Sous l'auvent équipé de caméras intelligentes dernière génération, un seul véhicule s'y présente.

L'antédiluvienne estafette kaki brinquebale jusqu'aux douaniers azerbaïdjanais et leurs tablettes numériques. Un amas de breloques, matelas, meubles et un vélo sont ficelés en équilibre sur son toit. 

« Vous pouvez rester » 

L'Arménien Sergueï Astsarian présente ses papiers. Le commerçant de 40 ans a finalement décidé de quitter la capitale de l'enclave, après avoir réalisé dit-il, qu'il était dans Stepanakert "seul, comme le dernier des Mohicans qui reste là-bas".

Le père de famille redoutait d'être bloqué pour de bon. Malgré les appels des autorités de Bakou à rester, il a fini par choisir de partir disant qu'il attendait des "garanties concrètes" et pas seulement "verbales" sur la suite. 

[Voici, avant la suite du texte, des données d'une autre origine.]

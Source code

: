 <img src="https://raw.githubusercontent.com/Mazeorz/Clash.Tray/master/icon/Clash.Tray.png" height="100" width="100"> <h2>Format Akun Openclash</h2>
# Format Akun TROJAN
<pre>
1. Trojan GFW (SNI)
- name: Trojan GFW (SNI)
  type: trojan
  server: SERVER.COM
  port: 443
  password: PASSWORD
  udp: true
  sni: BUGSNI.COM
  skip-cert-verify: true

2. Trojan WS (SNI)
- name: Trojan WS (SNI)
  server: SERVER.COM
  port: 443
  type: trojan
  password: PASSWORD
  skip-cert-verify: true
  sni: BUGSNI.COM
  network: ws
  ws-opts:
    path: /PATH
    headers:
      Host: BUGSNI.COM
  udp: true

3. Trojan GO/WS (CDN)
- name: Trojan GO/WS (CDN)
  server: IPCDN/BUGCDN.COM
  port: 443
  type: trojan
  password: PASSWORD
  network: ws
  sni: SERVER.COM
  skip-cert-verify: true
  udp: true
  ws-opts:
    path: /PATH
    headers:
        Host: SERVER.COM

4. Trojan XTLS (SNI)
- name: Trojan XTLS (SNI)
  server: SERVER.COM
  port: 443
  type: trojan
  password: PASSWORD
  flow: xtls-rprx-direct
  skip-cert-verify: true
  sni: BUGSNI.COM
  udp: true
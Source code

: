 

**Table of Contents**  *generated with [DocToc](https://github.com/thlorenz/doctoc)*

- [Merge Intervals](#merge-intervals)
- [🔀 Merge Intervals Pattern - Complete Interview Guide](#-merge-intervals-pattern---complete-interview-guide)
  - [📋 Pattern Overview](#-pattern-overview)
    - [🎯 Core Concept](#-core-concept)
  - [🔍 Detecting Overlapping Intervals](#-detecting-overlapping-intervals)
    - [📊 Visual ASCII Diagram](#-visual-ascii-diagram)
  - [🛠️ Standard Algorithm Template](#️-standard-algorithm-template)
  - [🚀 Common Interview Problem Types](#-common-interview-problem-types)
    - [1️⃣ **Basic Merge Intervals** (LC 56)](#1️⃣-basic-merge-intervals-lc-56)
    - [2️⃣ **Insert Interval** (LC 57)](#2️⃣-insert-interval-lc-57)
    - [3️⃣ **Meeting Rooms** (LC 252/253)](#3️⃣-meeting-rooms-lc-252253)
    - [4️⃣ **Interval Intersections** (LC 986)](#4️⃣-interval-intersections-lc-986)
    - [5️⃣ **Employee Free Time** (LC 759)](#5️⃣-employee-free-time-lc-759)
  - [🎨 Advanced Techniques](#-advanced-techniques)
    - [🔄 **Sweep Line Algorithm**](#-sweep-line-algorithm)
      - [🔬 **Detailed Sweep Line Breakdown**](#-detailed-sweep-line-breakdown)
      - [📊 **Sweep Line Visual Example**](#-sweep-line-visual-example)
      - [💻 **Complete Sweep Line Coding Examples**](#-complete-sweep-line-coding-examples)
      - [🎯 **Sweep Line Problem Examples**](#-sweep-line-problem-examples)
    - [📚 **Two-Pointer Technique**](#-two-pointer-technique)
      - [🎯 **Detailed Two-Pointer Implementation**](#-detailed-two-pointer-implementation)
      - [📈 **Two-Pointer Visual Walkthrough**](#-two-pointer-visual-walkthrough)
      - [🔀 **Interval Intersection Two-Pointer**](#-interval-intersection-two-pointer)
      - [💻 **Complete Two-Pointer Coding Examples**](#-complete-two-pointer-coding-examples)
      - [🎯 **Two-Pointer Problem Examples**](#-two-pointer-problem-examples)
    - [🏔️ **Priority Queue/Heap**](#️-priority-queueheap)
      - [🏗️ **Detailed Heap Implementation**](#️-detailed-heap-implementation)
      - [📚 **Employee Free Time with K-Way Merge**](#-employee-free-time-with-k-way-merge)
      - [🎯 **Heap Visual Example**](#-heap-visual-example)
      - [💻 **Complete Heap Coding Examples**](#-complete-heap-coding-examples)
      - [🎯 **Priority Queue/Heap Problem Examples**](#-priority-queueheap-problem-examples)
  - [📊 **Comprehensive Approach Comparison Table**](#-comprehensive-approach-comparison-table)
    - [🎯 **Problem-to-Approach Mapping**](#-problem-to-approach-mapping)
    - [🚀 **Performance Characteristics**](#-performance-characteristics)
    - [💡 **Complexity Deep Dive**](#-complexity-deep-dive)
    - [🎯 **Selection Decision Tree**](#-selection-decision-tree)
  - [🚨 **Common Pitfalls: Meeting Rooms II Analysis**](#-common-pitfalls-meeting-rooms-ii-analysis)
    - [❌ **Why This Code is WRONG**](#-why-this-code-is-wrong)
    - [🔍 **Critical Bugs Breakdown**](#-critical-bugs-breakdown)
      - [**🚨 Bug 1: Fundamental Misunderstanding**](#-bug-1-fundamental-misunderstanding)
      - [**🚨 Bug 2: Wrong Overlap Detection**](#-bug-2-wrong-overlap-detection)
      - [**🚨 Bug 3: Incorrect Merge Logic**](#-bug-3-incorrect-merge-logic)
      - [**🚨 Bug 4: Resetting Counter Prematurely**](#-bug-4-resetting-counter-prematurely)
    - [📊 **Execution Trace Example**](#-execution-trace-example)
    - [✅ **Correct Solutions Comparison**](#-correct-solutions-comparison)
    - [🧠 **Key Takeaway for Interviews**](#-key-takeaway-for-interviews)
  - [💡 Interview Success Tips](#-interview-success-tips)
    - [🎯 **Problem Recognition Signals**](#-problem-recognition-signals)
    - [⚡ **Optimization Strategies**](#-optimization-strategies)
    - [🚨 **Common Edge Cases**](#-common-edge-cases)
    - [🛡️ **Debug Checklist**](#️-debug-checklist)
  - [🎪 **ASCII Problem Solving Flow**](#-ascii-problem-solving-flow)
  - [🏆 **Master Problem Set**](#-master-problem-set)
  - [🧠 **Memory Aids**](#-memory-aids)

"J'ai discuté avec la police et ils ont dit +Vous pouvez rester+. +J'ai dit Pour quoi faire+ ?", témoigne-t-il. "Mais si on veut rentrer, ils ont dit +Pas de problème, vous pouvez vivre dans vos maisons. Et ceux qui vivaient dans des maisons azerbaïdjanaises en construiront des nouvelles+", dit à l'AFP le réfugié.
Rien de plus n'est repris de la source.